GMOD / Chado

the GMOD database schema
http://gmod.org/wiki/Chado
Artistic License 2.0
38 stars 25 forks source link

Term/typedef in feature_property.obo #73

Open puethe opened 6 years ago

puethe commented 6 years ago

Hi,

I'm working on setting up a new Chado database from scratch with minimum amount of hardcoding. feature_property.obo definitely is a great help for that.

However, I noticed that all entries are in 'typedef' stanzas. From other ontologies (e.g. GO), I learned that 'typedef' stanzas are only used for relationships (and thus I store those in Chado with flag is_relationshiptype=1). This is also how I understood it from the OBO format guide.

Certain entries (such as 'linked_to') certainly qualify as relationships, whereas others (such as 'aminoacid') certainly don't. Would there be a way to reflect this in the stanza type? This would be a great help for me.

Thanks, Christoph

P.S. one more minor thing: The header contains two 'default-namespace' lines, one of which has the value 'unknown'. I assume we can do without that - might prevent ambiguities, depending on employed obo parser.

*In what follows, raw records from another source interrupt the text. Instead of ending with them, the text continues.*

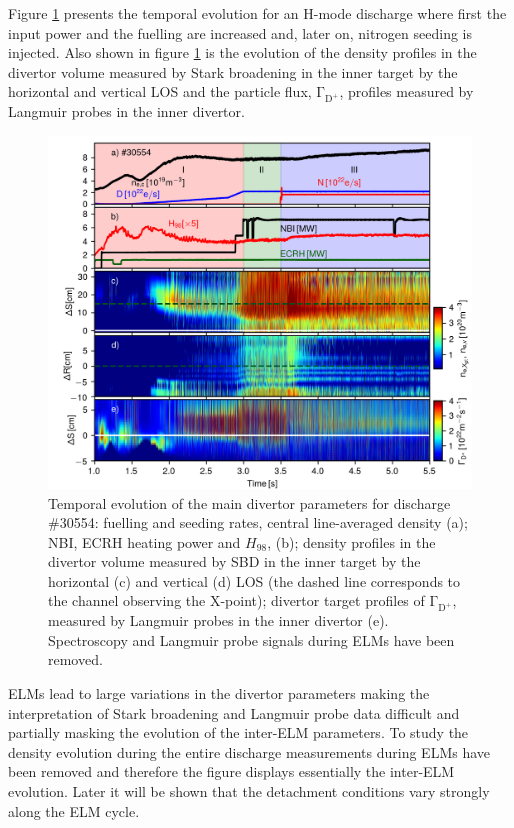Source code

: \documentclass[12pt]{iopart}
\begin{document}
Figure \ref{fig:evo_30554} presents the temporal evolution for an H-mode discharge where first the input power and the fuelling are increased and, later on, nitrogen seeding is injected. Also shown in figure \ref{fig:evo_30554} is the evolution of the density profiles in the divertor volume measured by Stark broadening in the inner target by the horizontal and vertical LOS and the particle flux, $\mathrm{\Gamma_{D^{+}}}$, profiles measured by Langmuir probes in the inner divertor.

\begin{figure}[!hbt]
\centering
\includegraphics[]{dr_30554.png}
\caption[Overview of discharge \#30554.]{Temporal evolution of the main divertor parameters for discharge \#30554: fuelling and seeding rates, central line-averaged density (a); NBI, ECRH heating power and $H_{98}$, (b); density profiles in the divertor volume measured by SBD in the inner target by the horizontal (c) and vertical (d) LOS (the dashed line corresponds to the channel observing the X-point);
divertor target profiles of $\mathrm{\Gamma_{D^{+}}}$, measured by Langmuir probes in the inner divertor (e).
Spectroscopy and Langmuir probe signals during ELMs have been removed.}
\label{fig:evo_30554}
\end{figure}


ELMs lead to large variations in the divertor parameters making the interpretation of Stark broadening and Langmuir probe data difficult and partially masking the evolution of the inter-ELM parameters. To study the density evolution during the entire discharge measurements during ELMs have been removed and therefore the figure displays essentially the inter-ELM evolution. Later it will be shown that the detachment conditions vary strongly along the ELM cycle.
\end{document}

scottcain commented 5 years ago

Hi @puethe the That obo file is fairly old. It wouldn't surprise me if the format/standard has changed out from under it (of course, alternatively, the author (who very well could have been me, I don't remember) didn't understand fully what he or she was doing.

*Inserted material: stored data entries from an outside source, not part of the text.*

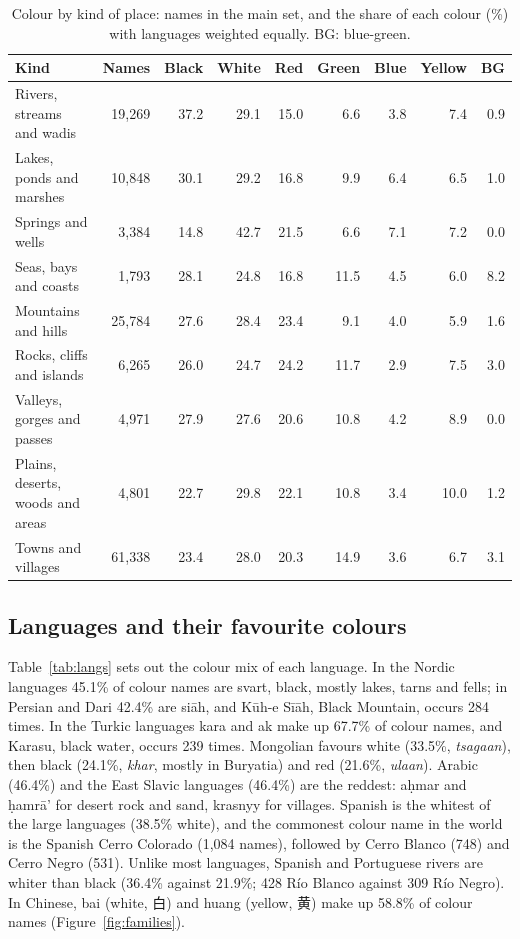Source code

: \documentclass[11pt,a4paper]{article}
\begin{document}
\begin{table}[tbp]\centering\footnotesize\caption{Colour by kind of place: names in the main set, and the share of each colour (\%) with languages weighted equally. BG: blue-green.}\label{tab:kinds}\begin{tabular}{lrrrrrrrr}\toprule Kind & Names & Black & White & Red & Green & Blue & Yellow & BG\\\midrule
Rivers, streams and wadis & 19,269 & 37.2 & 29.1 & 15.0 & 6.6 & 3.8 & 7.4 & 0.9\\
Lakes, ponds and marshes & 10,848 & 30.1 & 29.2 & 16.8 & 9.9 & 6.4 & 6.5 & 1.0\\
Springs and wells & 3,384 & 14.8 & 42.7 & 21.5 & 6.6 & 7.1 & 7.2 & 0.0\\
Seas, bays and coasts & 1,793 & 28.1 & 24.8 & 16.8 & 11.5 & 4.5 & 6.0 & 8.2\\
Mountains and hills & 25,784 & 27.6 & 28.4 & 23.4 & 9.1 & 4.0 & 5.9 & 1.6\\
Rocks, cliffs and islands & 6,265 & 26.0 & 24.7 & 24.2 & 11.7 & 2.9 & 7.5 & 3.0\\
Valleys, gorges and passes & 4,971 & 27.9 & 27.6 & 20.6 & 10.8 & 4.2 & 8.9 & 0.0\\
Plains, deserts, woods and areas & 4,801 & 22.7 & 29.8 & 22.1 & 10.8 & 3.4 & 10.0 & 1.2\\
Towns and villages & 61,338 & 23.4 & 28.0 & 20.3 & 14.9 & 3.6 & 6.7 & 3.1\\
\bottomrule\end{tabular}\end{table}

\subsection{Languages and their favourite colours}
Table~\ref{tab:langs} sets out the colour mix of each language. In the Nordic languages 45.1\% of colour names are svart, black, mostly lakes, tarns and fells; in Persian and Dari 42.4\% are siāh, and Kūh-e Sīāh, Black Mountain, occurs 284 times. In the Turkic languages kara and ak make up 67.7\% of colour names, and Karasu, black water, occurs 239 times. Mongolian favours white (33.5\%, \textit{tsagaan}), then black (24.1\%, \textit{khar}, mostly in Buryatia) and red (21.6\%, \textit{ulaan}). Arabic (46.4\%) and the East Slavic languages (46.4\%) are the reddest: aḥmar and ḥamrā’ for desert rock and sand, krasnyy for villages. Spanish is the whitest of the large languages (38.5\% white), and the commonest colour name in the world is the Spanish Cerro Colorado (1,084 names), followed by Cerro Blanco (748) and Cerro Negro (531). Unlike most languages, Spanish and Portuguese rivers are whiter than black (36.4\% against 21.9\%; 428 Río Blanco against 309 Río Negro). In Chinese, bai (white, {\cjk 白}) and huang (yellow, {\cjk 黄}) make up 58.8\% of colour names (Figure~\ref{fig:families}).
\end{document}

I am reasonably sure that making a change fixing the format would not break things for other users, since, as you say, I don't think anybody is using aminoacid as a relationship :-) If you want to submit a pull request, that would be fine. If not, I'll tag this issue for next month's meeting where will be working on several issues.

cmungall commented 5 years ago

the idea is to use the range constraint; for example

[Typedef]
id: SOFP:aminoacid
name: aminoacid
namespace: feature_property
def: "amino acid coded for by a tRNA transcript feature" [so:cjm]
is_a: SOFP:feature_property
domain: SO:0000253
range: CHEBI:22477

This relates a sequence feature to a particular branch in CHEBI. You can think of feature_relationship formally as an edge between two sequencefeature features, so an approximation of a check is to see if both domain and range are SO IDs (the precise check is to see if the domain and range are both subtypes of SO sequence_feature)

puethe commented 5 years ago

Okay, thanks for the explanation. I think that we can parse this accordingly. @scottcain in this case I won't submit a PR, but many thanks for your reply!